Of all the lines below, return only those starting with the line holding "разобьются на две" and going on through the line holding "нулевой ошибки на", exactly as written.

Stored data entries:
== Segment start ==

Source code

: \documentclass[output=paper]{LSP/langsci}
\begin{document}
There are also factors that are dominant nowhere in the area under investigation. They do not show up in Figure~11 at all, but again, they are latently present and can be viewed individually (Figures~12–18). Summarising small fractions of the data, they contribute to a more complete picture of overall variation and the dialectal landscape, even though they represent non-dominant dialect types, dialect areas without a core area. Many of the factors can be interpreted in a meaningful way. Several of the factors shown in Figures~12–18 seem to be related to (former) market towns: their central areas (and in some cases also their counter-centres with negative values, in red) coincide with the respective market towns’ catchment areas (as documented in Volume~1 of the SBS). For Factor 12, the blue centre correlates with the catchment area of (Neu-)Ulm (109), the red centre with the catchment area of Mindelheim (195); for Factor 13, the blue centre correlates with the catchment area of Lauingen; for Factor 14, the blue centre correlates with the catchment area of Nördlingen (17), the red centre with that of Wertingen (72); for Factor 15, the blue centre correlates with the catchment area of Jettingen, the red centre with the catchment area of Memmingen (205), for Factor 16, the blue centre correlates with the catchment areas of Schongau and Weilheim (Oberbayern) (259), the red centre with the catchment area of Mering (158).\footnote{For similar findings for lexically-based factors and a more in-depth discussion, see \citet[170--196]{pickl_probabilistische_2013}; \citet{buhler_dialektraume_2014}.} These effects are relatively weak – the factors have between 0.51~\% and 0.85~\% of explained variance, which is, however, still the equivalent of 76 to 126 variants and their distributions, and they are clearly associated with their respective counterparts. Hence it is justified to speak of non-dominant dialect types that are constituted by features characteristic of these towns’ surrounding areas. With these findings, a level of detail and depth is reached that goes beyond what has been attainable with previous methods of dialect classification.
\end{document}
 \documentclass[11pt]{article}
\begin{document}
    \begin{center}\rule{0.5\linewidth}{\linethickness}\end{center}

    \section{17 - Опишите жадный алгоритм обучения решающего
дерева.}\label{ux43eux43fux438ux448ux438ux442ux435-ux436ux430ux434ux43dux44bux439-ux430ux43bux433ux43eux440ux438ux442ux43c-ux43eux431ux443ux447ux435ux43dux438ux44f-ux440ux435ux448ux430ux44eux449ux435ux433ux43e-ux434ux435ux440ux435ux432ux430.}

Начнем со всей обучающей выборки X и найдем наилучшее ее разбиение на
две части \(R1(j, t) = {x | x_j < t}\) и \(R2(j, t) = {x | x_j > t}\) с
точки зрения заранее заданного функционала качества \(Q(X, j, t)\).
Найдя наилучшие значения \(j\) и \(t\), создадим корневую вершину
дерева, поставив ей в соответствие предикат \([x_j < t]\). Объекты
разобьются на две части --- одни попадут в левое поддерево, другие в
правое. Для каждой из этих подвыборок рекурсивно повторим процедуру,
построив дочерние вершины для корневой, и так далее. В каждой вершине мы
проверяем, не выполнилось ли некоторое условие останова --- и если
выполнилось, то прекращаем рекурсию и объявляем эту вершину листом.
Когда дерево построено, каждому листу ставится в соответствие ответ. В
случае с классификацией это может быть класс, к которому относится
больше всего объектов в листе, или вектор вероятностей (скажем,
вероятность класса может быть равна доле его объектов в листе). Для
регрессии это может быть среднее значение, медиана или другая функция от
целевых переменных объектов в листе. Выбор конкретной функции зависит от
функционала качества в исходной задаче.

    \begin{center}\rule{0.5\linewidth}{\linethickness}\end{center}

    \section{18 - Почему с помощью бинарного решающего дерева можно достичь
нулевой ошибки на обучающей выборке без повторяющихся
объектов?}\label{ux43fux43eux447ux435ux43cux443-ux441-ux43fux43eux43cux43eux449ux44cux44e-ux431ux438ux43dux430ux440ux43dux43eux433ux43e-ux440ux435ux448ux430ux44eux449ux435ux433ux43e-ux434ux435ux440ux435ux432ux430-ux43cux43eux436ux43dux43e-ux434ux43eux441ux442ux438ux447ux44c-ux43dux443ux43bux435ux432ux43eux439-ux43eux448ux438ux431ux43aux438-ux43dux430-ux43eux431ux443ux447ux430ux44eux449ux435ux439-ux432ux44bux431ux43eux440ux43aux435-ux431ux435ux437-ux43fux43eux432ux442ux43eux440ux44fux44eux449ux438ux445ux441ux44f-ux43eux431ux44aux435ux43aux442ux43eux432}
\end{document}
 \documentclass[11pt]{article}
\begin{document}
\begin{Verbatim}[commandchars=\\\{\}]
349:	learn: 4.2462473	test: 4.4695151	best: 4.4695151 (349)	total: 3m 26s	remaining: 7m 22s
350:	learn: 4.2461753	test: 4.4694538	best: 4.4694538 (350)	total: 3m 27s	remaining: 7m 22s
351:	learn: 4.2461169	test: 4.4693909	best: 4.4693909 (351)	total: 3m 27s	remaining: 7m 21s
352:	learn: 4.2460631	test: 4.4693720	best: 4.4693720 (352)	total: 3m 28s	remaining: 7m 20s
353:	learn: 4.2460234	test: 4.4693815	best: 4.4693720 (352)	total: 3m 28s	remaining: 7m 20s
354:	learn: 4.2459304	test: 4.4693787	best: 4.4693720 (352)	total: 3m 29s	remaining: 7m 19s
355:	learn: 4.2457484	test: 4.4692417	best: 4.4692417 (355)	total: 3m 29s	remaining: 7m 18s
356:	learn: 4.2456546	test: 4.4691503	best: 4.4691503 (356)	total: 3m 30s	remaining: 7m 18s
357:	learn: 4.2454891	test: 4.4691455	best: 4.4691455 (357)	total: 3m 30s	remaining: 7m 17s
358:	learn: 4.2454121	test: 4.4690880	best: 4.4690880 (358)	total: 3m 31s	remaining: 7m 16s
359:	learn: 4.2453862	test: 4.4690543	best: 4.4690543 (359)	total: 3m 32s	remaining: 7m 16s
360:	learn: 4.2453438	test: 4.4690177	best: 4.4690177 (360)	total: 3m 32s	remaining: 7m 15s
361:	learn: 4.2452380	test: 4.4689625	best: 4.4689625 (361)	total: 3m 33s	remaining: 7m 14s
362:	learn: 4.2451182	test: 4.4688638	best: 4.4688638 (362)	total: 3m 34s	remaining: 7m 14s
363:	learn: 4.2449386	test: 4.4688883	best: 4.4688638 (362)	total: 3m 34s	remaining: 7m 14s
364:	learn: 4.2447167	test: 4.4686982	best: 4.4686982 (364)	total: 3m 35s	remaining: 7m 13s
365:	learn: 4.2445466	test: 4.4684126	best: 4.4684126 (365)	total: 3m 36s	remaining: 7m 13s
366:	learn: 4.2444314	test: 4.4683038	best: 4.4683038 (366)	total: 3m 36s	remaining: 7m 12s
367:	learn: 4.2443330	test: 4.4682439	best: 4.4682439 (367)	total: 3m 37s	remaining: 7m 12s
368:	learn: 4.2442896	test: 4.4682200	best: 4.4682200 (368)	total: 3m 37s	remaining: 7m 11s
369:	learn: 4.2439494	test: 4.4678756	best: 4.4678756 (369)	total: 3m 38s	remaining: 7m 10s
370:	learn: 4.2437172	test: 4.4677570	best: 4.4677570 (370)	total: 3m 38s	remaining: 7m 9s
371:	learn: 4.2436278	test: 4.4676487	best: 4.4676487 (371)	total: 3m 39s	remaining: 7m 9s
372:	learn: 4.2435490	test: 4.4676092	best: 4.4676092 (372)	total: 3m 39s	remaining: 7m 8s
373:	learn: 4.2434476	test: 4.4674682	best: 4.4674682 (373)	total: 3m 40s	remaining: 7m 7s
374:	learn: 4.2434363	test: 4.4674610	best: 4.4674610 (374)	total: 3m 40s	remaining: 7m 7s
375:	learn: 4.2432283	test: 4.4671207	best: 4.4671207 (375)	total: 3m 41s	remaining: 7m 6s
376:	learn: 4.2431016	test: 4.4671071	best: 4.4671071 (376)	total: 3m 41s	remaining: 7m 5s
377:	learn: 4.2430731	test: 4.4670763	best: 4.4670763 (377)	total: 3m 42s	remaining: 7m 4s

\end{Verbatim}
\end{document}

== Segment end ==

- _Expected answer_:
разобьются на две части --- одни попадут в левое поддерево, другие в
правое. Для каждой из этих подвыборок рекурсивно повторим процедуру,
построив дочерние вершины для корневой, и так далее. В каждой вершине мы
проверяем, не выполнилось ли некоторое условие останова --- и если
выполнилось, то прекращаем рекурсию и объявляем эту вершину листом.
Когда дерево построено, каждому листу ставится в соответствие ответ. В
случае с классификацией это может быть класс, к которому относится
больше всего объектов в листе, или вектор вероятностей (скажем,
вероятность класса может быть равна доле его объектов в листе). Для
регрессии это может быть среднее значение, медиана или другая функция от
целевых переменных объектов в листе. Выбор конкретной функции зависит от
функционала качества в исходной задаче.

    \begin{center}\rule{0.5\linewidth}{\linethickness}\end{center}

    \section{18 - Почему с помощью бинарного решающего дерева можно достичь
нулевой ошибки на обучающей выборке без повторяющихся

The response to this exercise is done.